Work to be completed —
What is needed is an exact copy of all the entries below.

Extracted material —

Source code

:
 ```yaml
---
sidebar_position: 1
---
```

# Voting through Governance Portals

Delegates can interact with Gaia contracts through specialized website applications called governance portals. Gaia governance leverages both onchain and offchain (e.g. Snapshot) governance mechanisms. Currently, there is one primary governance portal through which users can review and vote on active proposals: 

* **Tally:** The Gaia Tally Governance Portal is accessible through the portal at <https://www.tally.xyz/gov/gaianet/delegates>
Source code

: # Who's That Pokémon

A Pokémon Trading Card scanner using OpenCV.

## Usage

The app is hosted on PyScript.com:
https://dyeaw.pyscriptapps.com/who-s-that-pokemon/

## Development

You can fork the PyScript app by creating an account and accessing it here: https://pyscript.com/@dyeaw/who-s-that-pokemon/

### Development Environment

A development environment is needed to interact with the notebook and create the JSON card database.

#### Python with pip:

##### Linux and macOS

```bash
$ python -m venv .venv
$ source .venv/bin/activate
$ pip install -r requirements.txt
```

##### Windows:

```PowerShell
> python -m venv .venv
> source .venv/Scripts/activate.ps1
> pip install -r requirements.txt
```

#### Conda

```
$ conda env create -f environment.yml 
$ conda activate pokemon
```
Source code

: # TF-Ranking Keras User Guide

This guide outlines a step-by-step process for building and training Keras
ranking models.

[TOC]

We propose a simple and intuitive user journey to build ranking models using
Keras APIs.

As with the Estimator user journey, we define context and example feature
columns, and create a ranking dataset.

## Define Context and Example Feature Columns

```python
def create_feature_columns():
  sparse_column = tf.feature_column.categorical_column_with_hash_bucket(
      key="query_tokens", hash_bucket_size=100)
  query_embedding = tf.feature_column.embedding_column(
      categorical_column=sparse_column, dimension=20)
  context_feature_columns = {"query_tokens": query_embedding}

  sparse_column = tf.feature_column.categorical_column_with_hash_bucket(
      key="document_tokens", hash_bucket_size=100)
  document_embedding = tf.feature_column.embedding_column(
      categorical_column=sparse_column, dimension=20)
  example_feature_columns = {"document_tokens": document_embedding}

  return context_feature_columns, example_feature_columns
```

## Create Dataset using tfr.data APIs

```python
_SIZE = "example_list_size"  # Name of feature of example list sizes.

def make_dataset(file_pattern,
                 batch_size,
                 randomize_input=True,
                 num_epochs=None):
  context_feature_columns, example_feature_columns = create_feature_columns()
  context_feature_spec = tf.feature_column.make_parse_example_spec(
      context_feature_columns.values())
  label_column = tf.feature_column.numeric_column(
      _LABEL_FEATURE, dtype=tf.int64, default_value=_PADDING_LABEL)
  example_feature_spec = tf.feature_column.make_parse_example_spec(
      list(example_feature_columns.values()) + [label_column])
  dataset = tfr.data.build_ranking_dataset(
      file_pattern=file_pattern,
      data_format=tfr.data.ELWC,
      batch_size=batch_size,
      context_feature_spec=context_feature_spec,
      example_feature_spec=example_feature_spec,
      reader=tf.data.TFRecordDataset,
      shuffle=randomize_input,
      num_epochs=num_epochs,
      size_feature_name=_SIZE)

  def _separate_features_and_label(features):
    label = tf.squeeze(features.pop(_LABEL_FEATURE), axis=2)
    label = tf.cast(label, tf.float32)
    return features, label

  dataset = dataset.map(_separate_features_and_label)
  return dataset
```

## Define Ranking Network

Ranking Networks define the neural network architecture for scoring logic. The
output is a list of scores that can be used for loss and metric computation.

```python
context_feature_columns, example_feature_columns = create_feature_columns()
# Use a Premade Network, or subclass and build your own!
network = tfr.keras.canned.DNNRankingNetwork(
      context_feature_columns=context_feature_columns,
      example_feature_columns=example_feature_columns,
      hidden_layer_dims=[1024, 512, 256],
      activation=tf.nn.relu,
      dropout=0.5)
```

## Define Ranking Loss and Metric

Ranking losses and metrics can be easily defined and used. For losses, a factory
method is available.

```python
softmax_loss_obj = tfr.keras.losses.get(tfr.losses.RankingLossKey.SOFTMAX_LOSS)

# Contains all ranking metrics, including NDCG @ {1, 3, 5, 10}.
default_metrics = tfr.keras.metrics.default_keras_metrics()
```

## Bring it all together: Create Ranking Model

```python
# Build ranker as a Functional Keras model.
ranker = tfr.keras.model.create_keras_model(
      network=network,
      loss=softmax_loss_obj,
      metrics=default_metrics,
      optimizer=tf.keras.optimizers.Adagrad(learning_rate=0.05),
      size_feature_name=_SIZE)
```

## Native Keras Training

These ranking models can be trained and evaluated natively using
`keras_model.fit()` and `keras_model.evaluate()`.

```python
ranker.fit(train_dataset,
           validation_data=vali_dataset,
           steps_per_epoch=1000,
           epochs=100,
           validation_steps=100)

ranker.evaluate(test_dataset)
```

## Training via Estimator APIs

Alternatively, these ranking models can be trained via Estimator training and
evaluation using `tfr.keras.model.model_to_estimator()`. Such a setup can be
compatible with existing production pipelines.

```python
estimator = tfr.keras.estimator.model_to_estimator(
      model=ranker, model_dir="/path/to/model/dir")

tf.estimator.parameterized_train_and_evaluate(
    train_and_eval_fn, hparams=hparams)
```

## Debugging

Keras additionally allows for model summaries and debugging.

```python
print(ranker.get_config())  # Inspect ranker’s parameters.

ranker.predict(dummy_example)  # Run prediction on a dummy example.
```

Problem solution —
Source code

:
 ```yaml
---
sidebar_position: 1
---
```

# Voting through Governance Portals

Delegates can interact with Gaia contracts through specialized website applications called governance portals. Gaia governance leverages both onchain and offchain (e.g. Snapshot) governance mechanisms. Currently, there is one primary governance portal through which users can review and vote on active proposals: 

* **Tally:** The Gaia Tally Governance Portal is accessible through the portal at <https://www.tally.xyz/gov/gaianet/delegates>
Source code

: # Who's That Pokémon

A Pokémon Trading Card scanner using OpenCV.

## Usage

The app is hosted on PyScript.com:
https://dyeaw.pyscriptapps.com/who-s-that-pokemon/

## Development

You can fork the PyScript app by creating an account and accessing it here: https://pyscript.com/@dyeaw/who-s-that-pokemon/

### Development Environment

A development environment is needed to interact with the notebook and create the JSON card database.

#### Python with pip:

##### Linux and macOS

```bash
$ python -m venv .venv
$ source .venv/bin/activate
$ pip install -r requirements.txt
```

##### Windows:

```PowerShell
> python -m venv .venv
> source .venv/Scripts/activate.ps1
> pip install -r requirements.txt
```

#### Conda

```
$ conda env create -f environment.yml 
$ conda activate pokemon
```
Source code

: # TF-Ranking Keras User Guide

This guide outlines a step-by-step process for building and training Keras
ranking models.

[TOC]

We propose a simple and intuitive user journey to build ranking models using
Keras APIs.

As with the Estimator user journey, we define context and example feature
columns, and create a ranking dataset.

## Define Context and Example Feature Columns

```python
def create_feature_columns():
  sparse_column = tf.feature_column.categorical_column_with_hash_bucket(
      key="query_tokens", hash_bucket_size=100)
  query_embedding = tf.feature_column.embedding_column(
      categorical_column=sparse_column, dimension=20)
  context_feature_columns = {"query_tokens": query_embedding}

  sparse_column = tf.feature_column.categorical_column_with_hash_bucket(
      key="document_tokens", hash_bucket_size=100)
  document_embedding = tf.feature_column.embedding_column(
      categorical_column=sparse_column, dimension=20)
  example_feature_columns = {"document_tokens": document_embedding}

  return context_feature_columns, example_feature_columns
```

## Create Dataset using tfr.data APIs

```python
_SIZE = "example_list_size"  # Name of feature of example list sizes.

def make_dataset(file_pattern,
                 batch_size,
                 randomize_input=True,
                 num_epochs=None):
  context_feature_columns, example_feature_columns = create_feature_columns()
  context_feature_spec = tf.feature_column.make_parse_example_spec(
      context_feature_columns.values())
  label_column = tf.feature_column.numeric_column(
      _LABEL_FEATURE, dtype=tf.int64, default_value=_PADDING_LABEL)
  example_feature_spec = tf.feature_column.make_parse_example_spec(
      list(example_feature_columns.values()) + [label_column])
  dataset = tfr.data.build_ranking_dataset(
      file_pattern=file_pattern,
      data_format=tfr.data.ELWC,
      batch_size=batch_size,
      context_feature_spec=context_feature_spec,
      example_feature_spec=example_feature_spec,
      reader=tf.data.TFRecordDataset,
      shuffle=randomize_input,
      num_epochs=num_epochs,
      size_feature_name=_SIZE)

  def _separate_features_and_label(features):
    label = tf.squeeze(features.pop(_LABEL_FEATURE), axis=2)
    label = tf.cast(label, tf.float32)
    return features, label

  dataset = dataset.map(_separate_features_and_label)
  return dataset
```

## Define Ranking Network

Ranking Networks define the neural network architecture for scoring logic. The
output is a list of scores that can be used for loss and metric computation.

```python
context_feature_columns, example_feature_columns = create_feature_columns()
# Use a Premade Network, or subclass and build your own!
network = tfr.keras.canned.DNNRankingNetwork(
      context_feature_columns=context_feature_columns,
      example_feature_columns=example_feature_columns,
      hidden_layer_dims=[1024, 512, 256],
      activation=tf.nn.relu,
      dropout=0.5)
```

## Define Ranking Loss and Metric

Ranking losses and metrics can be easily defined and used. For losses, a factory
method is available.

```python
softmax_loss_obj = tfr.keras.losses.get(tfr.losses.RankingLossKey.SOFTMAX_LOSS)

# Contains all ranking metrics, including NDCG @ {1, 3, 5, 10}.
default_metrics = tfr.keras.metrics.default_keras_metrics()
```

## Bring it all together: Create Ranking Model

```python
# Build ranker as a Functional Keras model.
ranker = tfr.keras.model.create_keras_model(
      network=network,
      loss=softmax_loss_obj,
      metrics=default_metrics,
      optimizer=tf.keras.optimizers.Adagrad(learning_rate=0.05),
      size_feature_name=_SIZE)
```

## Native Keras Training

These ranking models can be trained and evaluated natively using
`keras_model.fit()` and `keras_model.evaluate()`.

```python
ranker.fit(train_dataset,
           validation_data=vali_dataset,
           steps_per_epoch=1000,
           epochs=100,
           validation_steps=100)

ranker.evaluate(test_dataset)
```

## Training via Estimator APIs

Alternatively, these ranking models can be trained via Estimator training and
evaluation using `tfr.keras.model.model_to_estimator()`. Such a setup can be
compatible with existing production pipelines.

```python
estimator = tfr.keras.estimator.model_to_estimator(
      model=ranker, model_dir="/path/to/model/dir")

tf.estimator.parameterized_train_and_evaluate(
    train_and_eval_fn, hparams=hparams)
```

## Debugging

Keras additionally allows for model summaries and debugging.

```python
print(ranker.get_config())  # Inspect ranker’s parameters.

ranker.predict(dummy_example)  # Run prediction on a dummy example.
```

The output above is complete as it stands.